## Input
----
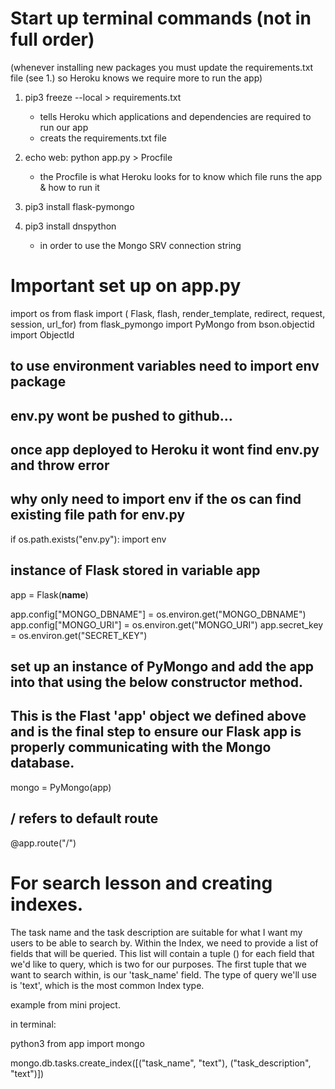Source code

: # Start up terminal commands (not in full order)

(whenever installing new packages you must update the requirements.txt file (see 1.) so Heroku knows we require more to run the app)

1. pip3 freeze --local > requirements.txt
    - tells Heroku which applications and dependencies are required to run our app
    - creats the requirements.txt file

2. echo web: python app.py > Procfile
    - the Procfile is what Heroku looks for to know which file runs the app & how to run it

3. pip3 install flask-pymongo
4. pip3 install dnspython
    - in order to use the Mongo SRV connection string


# Important set up on app.py

import os
from flask import (
    Flask, flash, render_template, 
    redirect, request, session, url_for)
from flask_pymongo import PyMongo
from bson.objectid import ObjectId
## to use environment variables need to import env package
## env.py wont be pushed to github...
## once app deployed to Heroku it wont find env.py and throw error
## why only need to import env if the os can find existing file path for env.py
if os.path.exists("env.py"):
    import env

## instance of Flask stored in variable app
app = Flask(__name__)

app.config["MONGO_DBNAME"] = os.environ.get("MONGO_DBNAME")
app.config["MONGO_URI"] = os.environ.get("MONGO_URI")
app.secret_key = os.environ.get("SECRET_KEY")

## set up an instance of PyMongo and add the app into that using the below constructor method. 
## This is the Flast 'app' object we defined above and is the final step to ensure our Flask app is properly communicating with the Mongo database.
mongo = PyMongo(app)


## / refers to default route
@app.route("/")


# For search lesson and creating indexes.

The task name and the task description are suitable for what I want my users to be able
to search by.
Within the Index, we need to provide a list of fields that will be queried.
This list will contain a tuple () for each field that we'd like to query, which is two
for our purposes.
The first tuple that we want to search within, is our 'task_name' field.
The type of query we'll use is 'text', which is the most common Index type.

example from mini project.


in terminal:

python3
from app import mongo

mongo.db.tasks.create_index([("task_name", "text"), ("task_description", "text")])
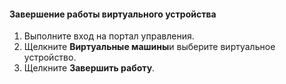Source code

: #### <a name="to-shut-down-a-virtual-device"></a>Завершение работы виртуального устройства
1. Выполните вход на портал управления.
2. Щелкните **Виртуальные машины**и выберите виртуальное устройство.
3. Щелкните **Завершить работу**.



<!--HONumber=Jan17_HO1-->


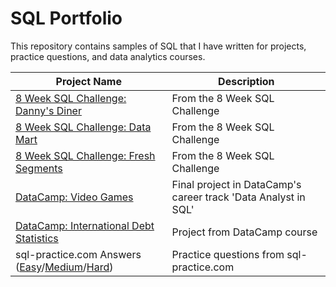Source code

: # SQL Portfolio

This repository contains samples of SQL that I have written for projects, practice questions, and data analytics courses.

| Project Name    | Description |
| -------- | ------- |
| [8 Week SQL Challenge: Danny's Diner](https://github.com/luwoon/SQL-Portfolio/blob/main/8%20Week%20SQL%20Challenge:%20Danny's%20Diner.SQL) | From the 8 Week SQL Challenge |
| [8 Week SQL Challenge: Data Mart](https://github.com/luwoon/SQL-Portfolio/blob/main/8%20Week%20SQL%20Challenge:%20Data%20Mart.SQL) | From the 8 Week SQL Challenge |
| [8 Week SQL Challenge: Fresh Segments](https://github.com/luwoon/SQL-Portfolio/blob/main/8%20Week%20SQL%20Challenge%3A%20Fresh%20Segments.SQL) | From the 8 Week SQL Challenge |
| [DataCamp: Video Games](https://github.com/luwoon/SQL-Portfolio/blob/main/DataCamp:%20Video%20Games.ipynb) | Final project in DataCamp's career track 'Data Analyst in SQL' |
| [DataCamp: International Debt Statistics](https://github.com/luwoon/SQL-Portfolio/blob/main/DataCamp:%20International%20Debt%20Statistics.ipynb) | Project from DataCamp course |
| sql-practice.com Answers ([Easy](https://github.com/luwoon/SQL-Portfolio/blob/main/sql-practice.com%20Answers%20(Easy).SQL)/[Medium](https://github.com/luwoon/SQL-Portfolio/blob/main/sql-practice.com%20Answers%20(Medium).SQL)/[Hard](https://github.com/luwoon/SQL-Portfolio/blob/main/sql-practice.com%20Answers%20(Hard).SQL))  | Practice questions from sql-practice.com |
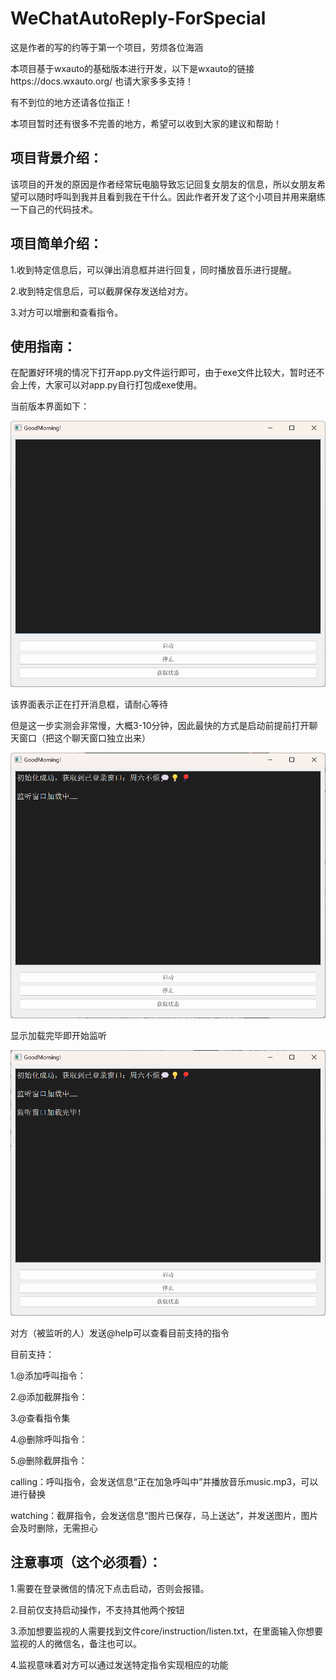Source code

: # WeChatAutoReply-ForSpecial

这是作者的写的约等于第一个项目，劳烦各位海涵

本项目基于wxauto的基础版本进行开发，以下是wxauto的链接https://docs.wxauto.org/ 也请大家多多支持！

有不到位的地方还请各位指正！

本项目暂时还有很多不完善的地方，希望可以收到大家的建议和帮助！

## 项目背景介绍：

该项目的开发的原因是作者经常玩电脑导致忘记回复女朋友的信息，所以女朋友希望可以随时呼叫到我并且看到我在干什么。因此作者开发了这个小项目并用来磨练一下自己的代码技术。

## 项目简单介绍：

1.收到特定信息后，可以弹出消息框并进行回复，同时播放音乐进行提醒。

2.收到特定信息后，可以截屏保存发送给对方。

3.对方可以增删和查看指令。

## 使用指南：

在配置好环境的情况下打开app.py文件运行即可，由于exe文件比较大，暂时还不会上传，大家可以对app.py自行打包成exe使用。

当前版本界面如下：

![image-20250222010851697](
images/image-20250222010851697.png)

该界面表示正在打开消息框，请耐心等待

但是这一步实测会非常慢，大概3-10分钟，因此最快的方式是启动前提前打开聊天窗口（把这个聊天窗口独立出来）

![image-20250222011740159](images/image-20250222011740159.png)

显示加载完毕即开始监听

![image-20250222011923536](images/image-20250222011923536.png)

对方（被监听的人）发送@help可以查看目前支持的指令

目前支持：

1.@添加呼叫指令：

2.@添加截屏指令：

3.@查看指令集

4.@删除呼叫指令：

5.@删除截屏指令：

calling：呼叫指令，会发送信息“正在加急呼叫中”并播放音乐music.mp3，可以进行替换

watching：截屏指令，会发送信息“图片已保存，马上送达”，并发送图片，图片会及时删除，无需担心

## 注意事项（这个必须看）：

1.需要在登录微信的情况下点击启动，否则会报错。

2.目前仅支持启动操作，不支持其他两个按钮

3.添加想要监视的人需要找到文件core/instruction/listen.txt，在里面输入你想要监视的人的微信名，备注也可以。

4.监视意味着对方可以通过发送特定指令实现相应的功能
----
## What you will do
Please give the number of lines in the data above that include the string "Щелкните", and nothing else.

## Written solution
2